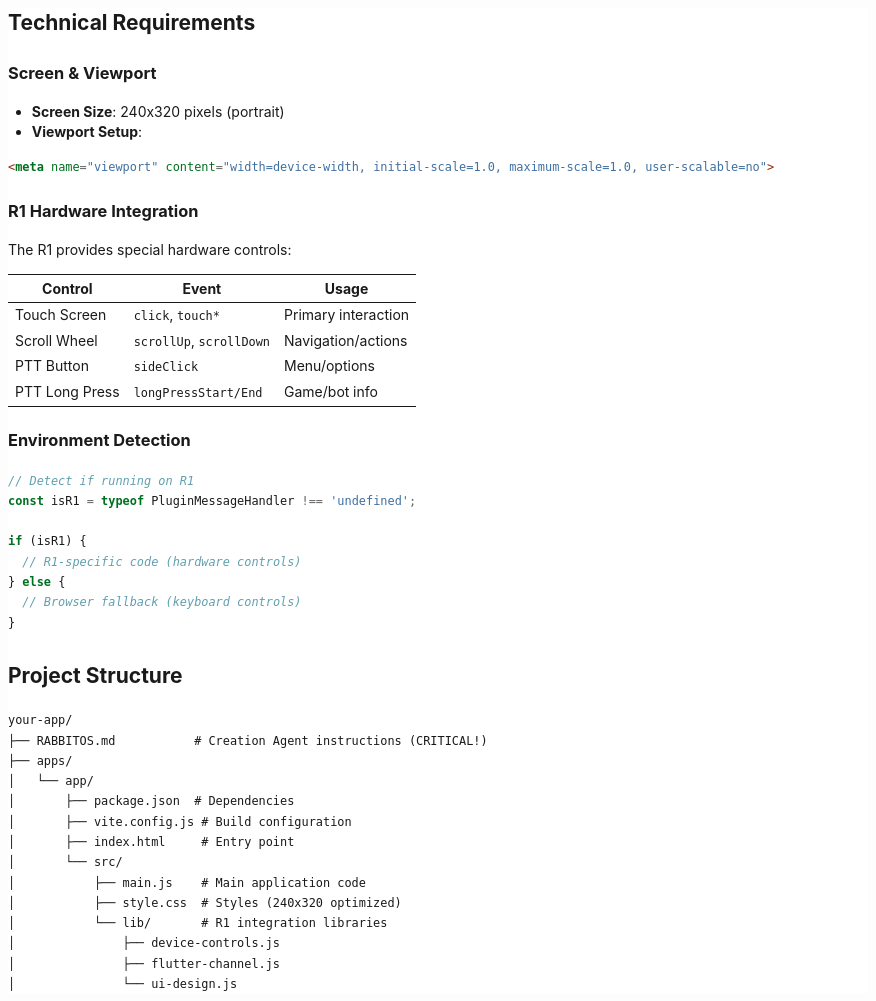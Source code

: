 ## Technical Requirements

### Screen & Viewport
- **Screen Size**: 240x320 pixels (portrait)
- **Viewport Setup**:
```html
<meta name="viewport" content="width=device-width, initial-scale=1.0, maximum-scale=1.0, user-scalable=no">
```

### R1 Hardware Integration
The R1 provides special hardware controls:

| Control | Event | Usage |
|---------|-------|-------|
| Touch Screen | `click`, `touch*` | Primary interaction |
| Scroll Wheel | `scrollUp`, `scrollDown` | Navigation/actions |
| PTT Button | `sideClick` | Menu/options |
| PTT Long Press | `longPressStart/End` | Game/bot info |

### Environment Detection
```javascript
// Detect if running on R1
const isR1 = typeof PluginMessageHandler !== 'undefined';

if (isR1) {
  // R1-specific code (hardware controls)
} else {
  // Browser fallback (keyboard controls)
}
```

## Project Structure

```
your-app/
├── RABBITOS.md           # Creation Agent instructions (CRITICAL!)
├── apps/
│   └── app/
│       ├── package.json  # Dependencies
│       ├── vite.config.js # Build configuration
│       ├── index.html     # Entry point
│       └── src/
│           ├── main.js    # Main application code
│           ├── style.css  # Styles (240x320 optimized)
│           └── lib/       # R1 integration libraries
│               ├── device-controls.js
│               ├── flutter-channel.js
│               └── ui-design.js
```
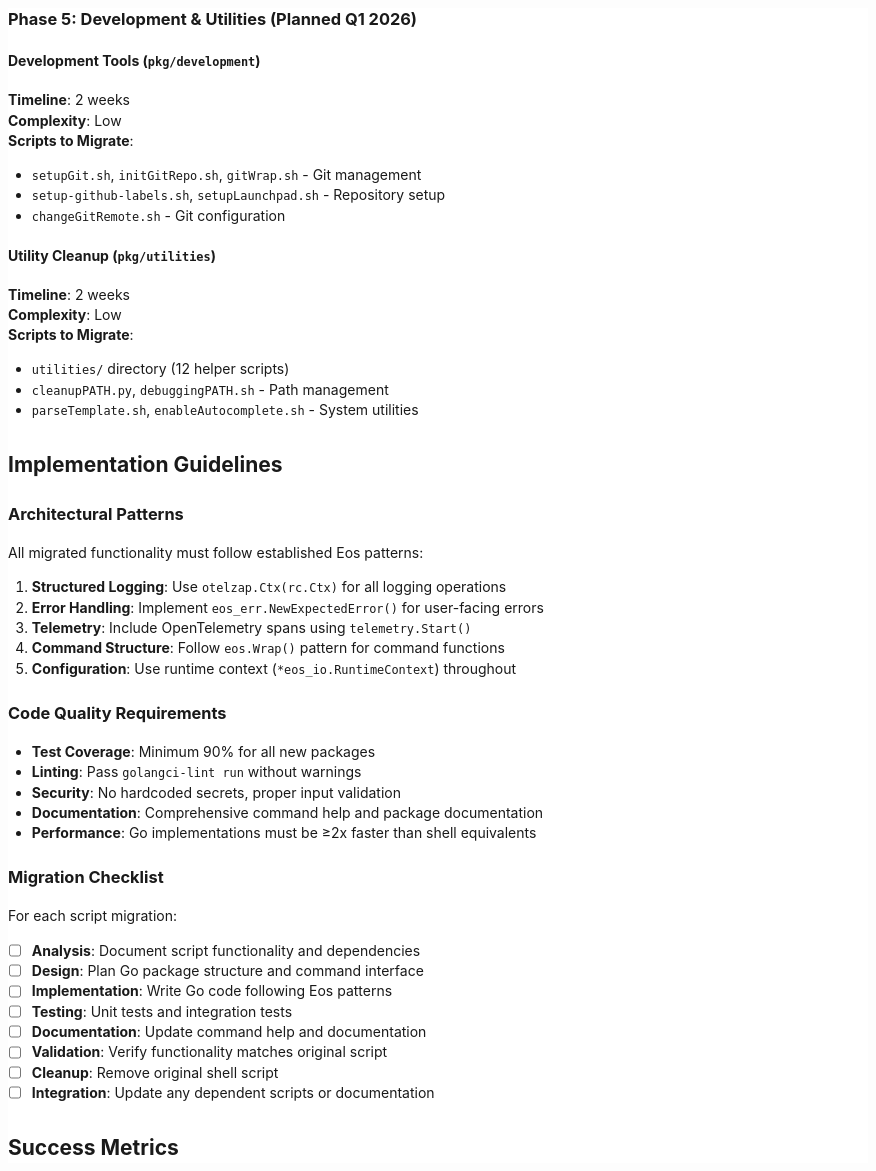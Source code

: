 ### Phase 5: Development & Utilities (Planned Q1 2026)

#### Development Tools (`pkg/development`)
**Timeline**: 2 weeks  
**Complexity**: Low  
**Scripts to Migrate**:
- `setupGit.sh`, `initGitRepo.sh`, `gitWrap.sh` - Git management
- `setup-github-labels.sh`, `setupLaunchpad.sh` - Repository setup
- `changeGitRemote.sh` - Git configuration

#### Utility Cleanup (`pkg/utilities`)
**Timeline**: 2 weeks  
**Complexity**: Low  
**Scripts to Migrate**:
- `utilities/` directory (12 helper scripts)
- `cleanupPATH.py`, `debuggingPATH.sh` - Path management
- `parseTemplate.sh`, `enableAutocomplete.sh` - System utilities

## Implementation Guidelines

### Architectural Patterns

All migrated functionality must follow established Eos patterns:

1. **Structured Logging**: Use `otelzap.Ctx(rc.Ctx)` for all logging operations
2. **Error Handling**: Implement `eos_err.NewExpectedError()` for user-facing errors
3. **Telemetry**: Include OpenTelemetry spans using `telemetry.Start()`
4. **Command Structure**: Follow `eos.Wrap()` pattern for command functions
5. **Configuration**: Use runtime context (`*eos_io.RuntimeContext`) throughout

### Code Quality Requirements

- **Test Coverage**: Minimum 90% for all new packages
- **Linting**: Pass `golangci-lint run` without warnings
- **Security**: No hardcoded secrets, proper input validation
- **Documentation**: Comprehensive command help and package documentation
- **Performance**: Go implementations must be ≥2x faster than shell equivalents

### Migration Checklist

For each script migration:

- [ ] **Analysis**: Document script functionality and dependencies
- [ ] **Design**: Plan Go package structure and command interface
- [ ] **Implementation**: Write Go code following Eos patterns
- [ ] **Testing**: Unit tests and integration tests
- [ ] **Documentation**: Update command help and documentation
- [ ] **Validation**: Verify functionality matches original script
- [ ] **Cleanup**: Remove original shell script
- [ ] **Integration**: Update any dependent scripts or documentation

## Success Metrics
+++
What the task asks
Reproduce all of the material exactly, apart from the pictures.

Exercise answer
Source code

: ## Technical Requirements

### Screen & Viewport
- **Screen Size**: 240x320 pixels (portrait)
- **Viewport Setup**:
```html
<meta name="viewport" content="width=device-width, initial-scale=1.0, maximum-scale=1.0, user-scalable=no">
```

### R1 Hardware Integration
The R1 provides special hardware controls:

| Control | Event | Usage |
|---------|-------|-------|
| Touch Screen | `click`, `touch*` | Primary interaction |
| Scroll Wheel | `scrollUp`, `scrollDown` | Navigation/actions |
| PTT Button | `sideClick` | Menu/options |
| PTT Long Press | `longPressStart/End` | Game/bot info |

### Environment Detection
```javascript
// Detect if running on R1
const isR1 = typeof PluginMessageHandler !== 'undefined';

if (isR1) {
  // R1-specific code (hardware controls)
} else {
  // Browser fallback (keyboard controls)
}
```

## Project Structure

```
your-app/
├── RABBITOS.md           # Creation Agent instructions (CRITICAL!)
├── apps/
│   └── app/
│       ├── package.json  # Dependencies
│       ├── vite.config.js # Build configuration
│       ├── index.html     # Entry point
│       └── src/
│           ├── main.js    # Main application code
│           ├── style.css  # Styles (240x320 optimized)
│           └── lib/       # R1 integration libraries
│               ├── device-controls.js
│               ├── flutter-channel.js
│               └── ui-design.js
```
Source code

: ### Phase 5: Development & Utilities (Planned Q1 2026)

#### Development Tools (`pkg/development`)
**Timeline**: 2 weeks  
**Complexity**: Low  
**Scripts to Migrate**:
- `setupGit.sh`, `initGitRepo.sh`, `gitWrap.sh` - Git management
- `setup-github-labels.sh`, `setupLaunchpad.sh` - Repository setup
- `changeGitRemote.sh` - Git configuration

#### Utility Cleanup (`pkg/utilities`)
**Timeline**: 2 weeks  
**Complexity**: Low  
**Scripts to Migrate**:
- `utilities/` directory (12 helper scripts)
- `cleanupPATH.py`, `debuggingPATH.sh` - Path management
- `parseTemplate.sh`, `enableAutocomplete.sh` - System utilities

## Implementation Guidelines

### Architectural Patterns

All migrated functionality must follow established Eos patterns:

1. **Structured Logging**: Use `otelzap.Ctx(rc.Ctx)` for all logging operations
2. **Error Handling**: Implement `eos_err.NewExpectedError()` for user-facing errors
3. **Telemetry**: Include OpenTelemetry spans using `telemetry.Start()`
4. **Command Structure**: Follow `eos.Wrap()` pattern for command functions
5. **Configuration**: Use runtime context (`*eos_io.RuntimeContext`) throughout

### Code Quality Requirements

- **Test Coverage**: Minimum 90% for all new packages
- **Linting**: Pass `golangci-lint run` without warnings
- **Security**: No hardcoded secrets, proper input validation
- **Documentation**: Comprehensive command help and package documentation
- **Performance**: Go implementations must be ≥2x faster than shell equivalents

### Migration Checklist

For each script migration:

- [ ] **Analysis**: Document script functionality and dependencies
- [ ] **Design**: Plan Go package structure and command interface
- [ ] **Implementation**: Write Go code following Eos patterns
- [ ] **Testing**: Unit tests and integration tests
- [ ] **Documentation**: Update command help and documentation
- [ ] **Validation**: Verify functionality matches original script
- [ ] **Cleanup**: Remove original shell script
- [ ] **Integration**: Update any dependent scripts or documentation

## Success Metrics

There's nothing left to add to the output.